• WORK ORDER:
Output exactly the lines from the first line of the records below through the line containing "In an effort", both included, leaving out any pictures.

━━━ SUPPLIED MATERIAL ━━━

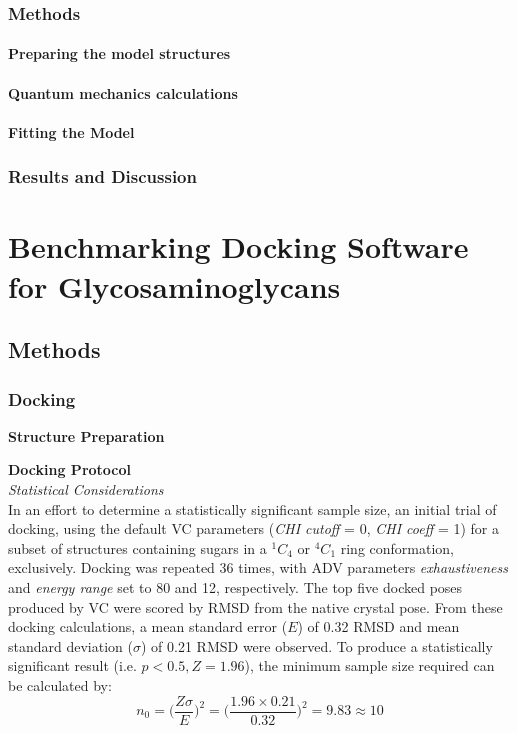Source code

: \documentclass[a4paper, 12pt, openany]{book}
\begin{document}
\subsection{Methods}
\subsubsection*{Preparing the model structures}


\subsubsection*{Quantum mechanics calculations}


\subsubsection*{Fitting the Model}

\subsection{Results and Discussion}


\chapter{Benchmarking Docking Software for Glycosaminoglycans}

\section{Methods}
\subsection{Docking}
\noindent \textbf{Structure Preparation}

\noindent \textbf{Docking Protocol}\\
\noindent \textit{Statistical Considerations}\\
In an effort to determine a statistically significant sample size, an initial trial of docking, using the default \ac{VC} parameters (\textit{CHI cutoff} = 0, \textit{CHI coeff} = 1) for a subset of structures containing sugars in a $^{1}C_{4}$ or $^{4}C_{1}$ ring conformation, exclusively. Docking was repeated 36 times, with \ac{ADV} parameters \textit{exhaustiveness} and \textit{energy range} set to 80 and 12, respectively. The top five docked poses produced by \ac{VC} were scored by \ac{RMSD} from the native crystal pose. From these docking calculations, a mean standard error ($E$) of 0.32 \ac{RMSD} and mean standard deviation ($\sigma$) of 0.21 \ac{RMSD} were observed. To produce a statistically significant result (i.e. $p < 0.5, Z = 1.96$), the minimum sample size required can be calculated by:
\begin{equation}  \label{eq:statistical_considerations}
   n_{0} = \Big(\frac{Z \sigma}{E}\Big)^{2} = \Big(\frac{1.96 \times 0.21}{0.32}\Big)^{2} = 9.83 \approx 10 
\end{equation}
\\
\\
\end{document}
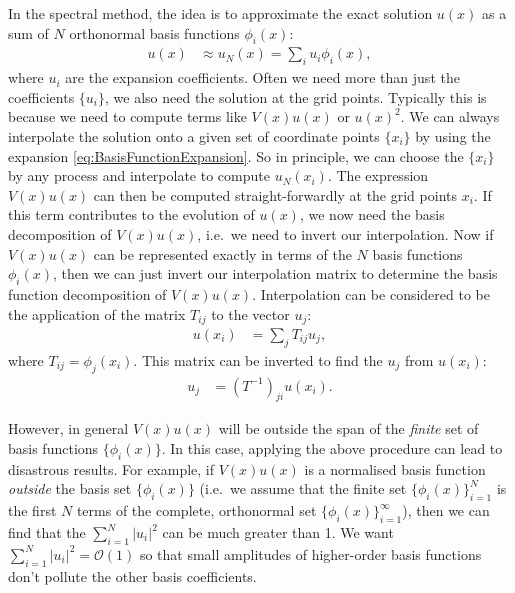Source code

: \documentclass[aip,amsmath,amssymb,reprint,twocolumn]{revtex4-1}
\newcommand{\abs}[1]{\left|#1\right|}
\begin{document}
In the spectral method, the idea is to approximate the exact solution $u(x)$ as a sum of $N$ orthonormal basis functions $\phi_i(x)$:
\begin{align}
  u(x) &\approx u_N(x) = \sum_i u_i \phi_i(x), \label{eq:BasisFunctionExpansion}
\end{align}
where $u_i$ are the expansion coefficients.  Often we need more than just the coefficients $\{u_i\}$, we also need the solution at the grid points.  Typically this is because we need to compute terms like $V(x) u(x)$ or $u(x)^2$.  We can always interpolate the solution onto a given set of coordinate points $\{x_i\}$ by using the expansion \eqref{eq:BasisFunctionExpansion}.  So in principle, we can choose the $\{x_i\}$ by any process and interpolate to compute $u_N(x_i)$.  The expression $V(x) u(x)$ can then be computed straight-forwardly at the grid points $x_i$.  If this term contributes to the evolution of $u(x)$, we now need the basis decomposition of $V(x) u(x)$, i.e.\ we need to invert our interpolation.  Now if $V(x) u(x)$ can be represented exactly in terms of the $N$ basis functions $\phi_i(x)$, then we can just invert our interpolation matrix to determine the basis function decomposition of $V(x) u(x)$.  Interpolation can be considered to be the application of the matrix $T_{ij}$ to the vector $u_j$:
\begin{align}
  u(x_i) &= \sum_j T_{ij} u_j,
\end{align}
where $T_{ij} = \phi_j(x_i)$.  This matrix can be inverted to find the $u_j$ from $u(x_i)$:
\begin{align}
  u_j &= \left(T^{-1}\right)_{ji} u(x_i).
\end{align}

However, in general $V(x) u(x)$ will be outside the span of the \emph{finite} set of basis functions $\{\phi_i(x)\}$.  In this case, applying the above procedure can lead to disastrous results.  For example, if $V(x) u(x)$ is a normalised basis function \emph{outside} the basis set $\{\phi_i(x)\}$ (i.e.\ we assume that the finite set $\{\phi_i(x)\}_{i=1}^N$ is the first $N$ terms of the complete, orthonormal set $\{\phi_i(x)\}_{i=1}^\infty$), then we can find that the $\sum_{i=1}^N \abs{u_i}^2$ can be much greater than 1.  We want $\sum_{i=1}^N \abs{u_i}^2 = \mathcal{O}(1)$ so that small amplitudes of higher-order basis functions don't pollute the other basis coefficients.
\end{document}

━━━

• WRITTEN ANSWER:
Source code

: \documentclass[a4paper, 12pt, openany]{book}
\begin{document}
\subsection{Methods}
\subsubsection*{Preparing the model structures}


\subsubsection*{Quantum mechanics calculations}


\subsubsection*{Fitting the Model}

\subsection{Results and Discussion}


\chapter{Benchmarking Docking Software for Glycosaminoglycans}

\section{Methods}
\subsection{Docking}
\noindent \textbf{Structure Preparation}

\noindent \textbf{Docking Protocol}\\
\noindent \textit{Statistical Considerations}\\
In an effort to determine a statistically significant sample size, an initial trial of docking, using the default \ac{VC} parameters (\textit{CHI cutoff} = 0, \textit{CHI coeff} = 1) for a subset of structures containing sugars in a $^{1}C_{4}$ or $^{4}C_{1}$ ring conformation, exclusively. Docking was repeated 36 times, with \ac{ADV} parameters \textit{exhaustiveness} and \textit{energy range} set to 80 and 12, respectively. The top five docked poses produced by \ac{VC} were scored by \ac{RMSD} from the native crystal pose. From these docking calculations, a mean standard error ($E$) of 0.32 \ac{RMSD} and mean standard deviation ($\sigma$) of 0.21 \ac{RMSD} were observed. To produce a statistically significant result (i.e. $p < 0.5, Z = 1.96$), the minimum sample size required can be calculated by:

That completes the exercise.